**Task**
Below are some records. Return exactly the lines from the one containing "In an increasingly multi-tasked" through the one containing "Meanwhile, the most", both included, and only those.

Collected data
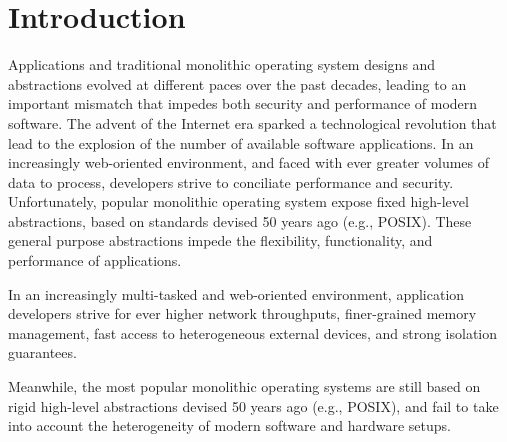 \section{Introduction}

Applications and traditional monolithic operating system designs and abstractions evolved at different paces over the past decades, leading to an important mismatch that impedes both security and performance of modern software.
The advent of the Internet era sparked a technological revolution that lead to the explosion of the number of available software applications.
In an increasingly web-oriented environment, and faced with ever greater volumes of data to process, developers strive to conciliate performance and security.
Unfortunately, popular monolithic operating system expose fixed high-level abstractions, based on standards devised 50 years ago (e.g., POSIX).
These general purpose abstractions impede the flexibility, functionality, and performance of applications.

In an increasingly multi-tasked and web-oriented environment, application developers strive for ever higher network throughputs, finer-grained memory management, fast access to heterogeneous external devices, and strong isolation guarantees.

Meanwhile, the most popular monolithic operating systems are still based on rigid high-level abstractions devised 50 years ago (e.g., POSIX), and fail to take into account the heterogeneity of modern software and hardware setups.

==

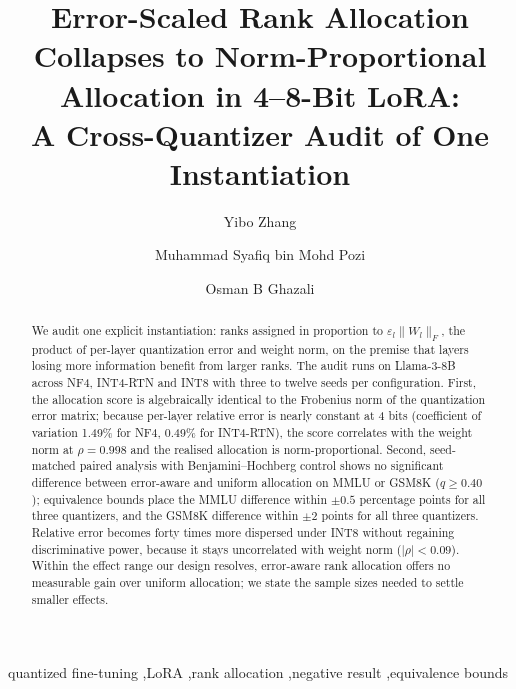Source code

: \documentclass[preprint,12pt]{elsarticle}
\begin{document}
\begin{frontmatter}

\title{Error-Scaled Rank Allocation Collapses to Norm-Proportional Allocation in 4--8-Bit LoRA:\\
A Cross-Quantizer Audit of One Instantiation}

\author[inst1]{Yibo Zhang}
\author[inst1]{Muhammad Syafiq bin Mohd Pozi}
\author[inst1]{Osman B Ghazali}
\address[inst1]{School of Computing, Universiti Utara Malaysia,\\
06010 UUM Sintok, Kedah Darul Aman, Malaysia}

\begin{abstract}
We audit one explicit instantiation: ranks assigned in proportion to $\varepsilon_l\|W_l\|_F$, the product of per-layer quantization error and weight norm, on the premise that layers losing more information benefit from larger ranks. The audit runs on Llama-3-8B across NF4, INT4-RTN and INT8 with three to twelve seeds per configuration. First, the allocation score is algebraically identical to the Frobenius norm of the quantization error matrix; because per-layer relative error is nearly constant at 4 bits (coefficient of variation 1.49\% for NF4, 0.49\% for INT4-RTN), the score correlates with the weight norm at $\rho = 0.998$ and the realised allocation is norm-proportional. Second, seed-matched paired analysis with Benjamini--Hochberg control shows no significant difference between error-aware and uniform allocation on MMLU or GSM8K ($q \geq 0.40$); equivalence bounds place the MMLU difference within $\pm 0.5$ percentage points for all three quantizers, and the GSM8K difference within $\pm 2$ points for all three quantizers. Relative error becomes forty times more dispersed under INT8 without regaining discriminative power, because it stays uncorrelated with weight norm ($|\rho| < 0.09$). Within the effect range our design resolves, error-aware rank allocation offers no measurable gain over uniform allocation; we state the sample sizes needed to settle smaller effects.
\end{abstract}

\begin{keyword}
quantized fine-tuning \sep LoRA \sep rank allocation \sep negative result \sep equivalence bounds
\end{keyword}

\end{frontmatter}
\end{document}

--

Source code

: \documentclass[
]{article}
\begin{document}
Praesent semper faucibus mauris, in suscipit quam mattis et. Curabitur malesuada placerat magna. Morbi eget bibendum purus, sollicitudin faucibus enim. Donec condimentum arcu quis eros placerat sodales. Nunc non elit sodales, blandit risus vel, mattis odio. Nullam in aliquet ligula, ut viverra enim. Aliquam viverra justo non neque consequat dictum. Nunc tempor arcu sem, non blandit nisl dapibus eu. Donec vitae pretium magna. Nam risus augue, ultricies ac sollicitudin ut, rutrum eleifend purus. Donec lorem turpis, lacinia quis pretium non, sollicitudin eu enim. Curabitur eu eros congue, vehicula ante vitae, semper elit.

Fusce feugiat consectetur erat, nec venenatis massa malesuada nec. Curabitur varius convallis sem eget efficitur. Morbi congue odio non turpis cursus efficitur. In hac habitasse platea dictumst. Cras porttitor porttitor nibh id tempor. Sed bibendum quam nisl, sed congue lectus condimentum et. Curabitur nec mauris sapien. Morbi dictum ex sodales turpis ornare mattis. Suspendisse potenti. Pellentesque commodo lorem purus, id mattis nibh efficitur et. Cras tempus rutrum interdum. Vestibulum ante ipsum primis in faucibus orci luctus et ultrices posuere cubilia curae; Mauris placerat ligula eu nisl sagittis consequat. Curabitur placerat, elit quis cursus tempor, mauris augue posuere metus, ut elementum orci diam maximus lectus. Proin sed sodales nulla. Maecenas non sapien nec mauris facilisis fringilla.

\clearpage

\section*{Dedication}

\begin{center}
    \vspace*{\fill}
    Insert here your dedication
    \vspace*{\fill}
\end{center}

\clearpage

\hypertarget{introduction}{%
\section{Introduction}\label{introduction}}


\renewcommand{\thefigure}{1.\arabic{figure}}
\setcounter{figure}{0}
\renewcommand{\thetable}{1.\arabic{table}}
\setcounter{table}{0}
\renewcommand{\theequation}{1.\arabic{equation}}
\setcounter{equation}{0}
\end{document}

**Worked solution**
In an increasingly multi-tasked and web-oriented environment, application developers strive for ever higher network throughputs, finer-grained memory management, fast access to heterogeneous external devices, and strong isolation guarantees.

Meanwhile, the most popular monolithic operating systems are still based on rigid high-level abstractions devised 50 years ago (e.g., POSIX), and fail to take into account the heterogeneity of modern software and hardware setups.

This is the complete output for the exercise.